Your reputation is your most valuable asset

The Paperless Media

“Paperless” has become a somewhat overused catch phrase in the context of clearing out the law office filing cabinets, and the rise of e-filing. We are all supposed to be scrambling to buy scanners and teach our staff to create searchable .pdf client files so we can be paperless too.

But ‘paperless’ in a more literal, media-related sense --the loss of the nation’s newspapers—is not necessarily a sign of progress for the nation, or its law firms.

As word circulated last week that the venerable Boston Globe [with a history longer, and some would say richer, than most American states] dying, practitioners may wish to watch and ponder. The Rocky Mountain News and Seattle Intelligencer are already gone. Others are certain to follow.

In one economically devastated state, Michigan, every one of the state’s largest newspapers are either closing or undergoing the sorts of drastic restructuring that would have been unthinkable even three years ago.

Much has already been written about what a ‘paperless’ news media might mean to communities and to newsgathering itself. If you are interested in these broader topics you can find a riches of such commentary online [irony intended].

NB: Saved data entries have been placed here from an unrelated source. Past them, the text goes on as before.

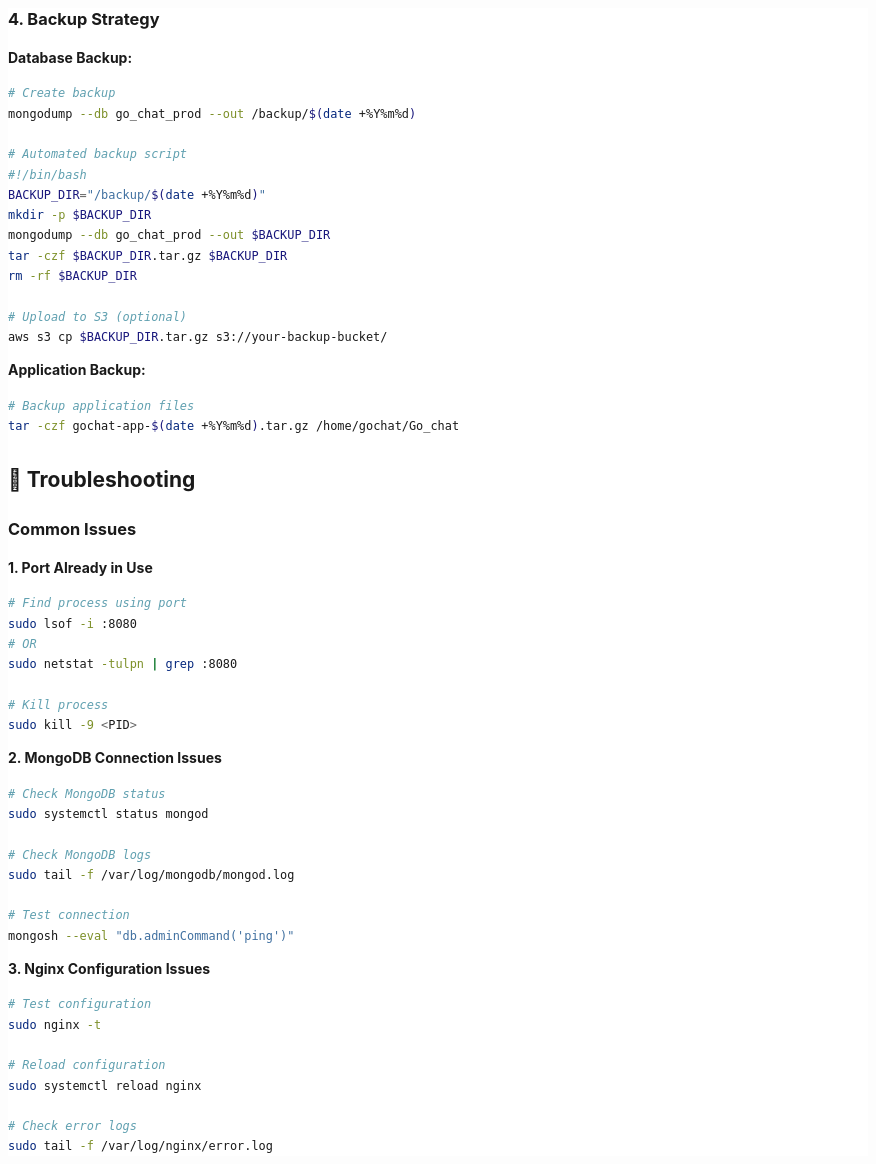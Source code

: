 ### 4. Backup Strategy

**Database Backup:**
```bash
# Create backup
mongodump --db go_chat_prod --out /backup/$(date +%Y%m%d)

# Automated backup script
#!/bin/bash
BACKUP_DIR="/backup/$(date +%Y%m%d)"
mkdir -p $BACKUP_DIR
mongodump --db go_chat_prod --out $BACKUP_DIR
tar -czf $BACKUP_DIR.tar.gz $BACKUP_DIR
rm -rf $BACKUP_DIR

# Upload to S3 (optional)
aws s3 cp $BACKUP_DIR.tar.gz s3://your-backup-bucket/
```

**Application Backup:**
```bash
# Backup application files
tar -czf gochat-app-$(date +%Y%m%d).tar.gz /home/gochat/Go_chat
```

## 🔧 Troubleshooting

### Common Issues

**1. Port Already in Use**
```bash
# Find process using port
sudo lsof -i :8080
# OR
sudo netstat -tulpn | grep :8080

# Kill process
sudo kill -9 <PID>
```

**2. MongoDB Connection Issues**
```bash
# Check MongoDB status
sudo systemctl status mongod

# Check MongoDB logs
sudo tail -f /var/log/mongodb/mongod.log

# Test connection
mongosh --eval "db.adminCommand('ping')"
```

**3. Nginx Configuration Issues**
```bash
# Test configuration
sudo nginx -t

# Reload configuration
sudo systemctl reload nginx

# Check error logs
sudo tail -f /var/log/nginx/error.log
```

For attorneys focused on building or growing a practice the loss of daily papers is a bit more confusing. What does a paperless future mean?

Your relationship with the media


A major theme of this blog is that you need to cultivate and maintain a relationship with your local news media. You want to be the “go to” attorney journalists call for information on legal news. But how to do that as local papers are replaced with ‘news aggregation’ Websites and generic news centers where content is written in New York or Atlanta or L.A. for use in your area?

Reaching the public.

Whether you regularly run an ad in your local paper or just follow advice like that given in this blog to create earned media, the loss of your local paper is going to leave a gap in your ability to communicate with your local community.

In the old fully newspapered world local families saw your ad –or the mention of your charity giving, or your comments on the latest newsworthy holding—as they leafed through the Community Shopper or Big City News looking for pizza ads or high school football scores.

Will locals in the brave new paperless world see your name online among the ads for Toyota and Viagra as they look for the weather or follow the NBA?


Competition.

An ‘online presence” [like a Website] is a necessary part of practicing law these days, but while your Community Shopper or Big City News ad clearly shows you as a member of the community; online your Website is just one of thousands.

Online your Website is competing with out-of-town firms that have six figure advertising budgets. With a paperless absence of local news media, can you keep and build your client base amidst the flood of online “1-800-Law-Suit” ads?

Premature prediction of demise?

But wait. Predictions of the demise of newspapers [which have been declining in number for 100 years as movies and radio and TV emerged] may be a bit premature. After all, the ‘news aggregate’ services that are all the rage merely steal content [work product] created by more conventional news media like newspapers.

Without newspapers and their a crack local journalism staffs to research, track down leads, contact sources, confirm facts, interview key players, and edit the result, how will news be created at all?

What can be aggregated if no one is producing news?

Can ‘online only’ news outlets field the sort of savvy, in-depth investigative journalism that were newspapers’ primary strength?

The answers are still emerging.

It is the emerging questions from our paperless future that you need to ponder.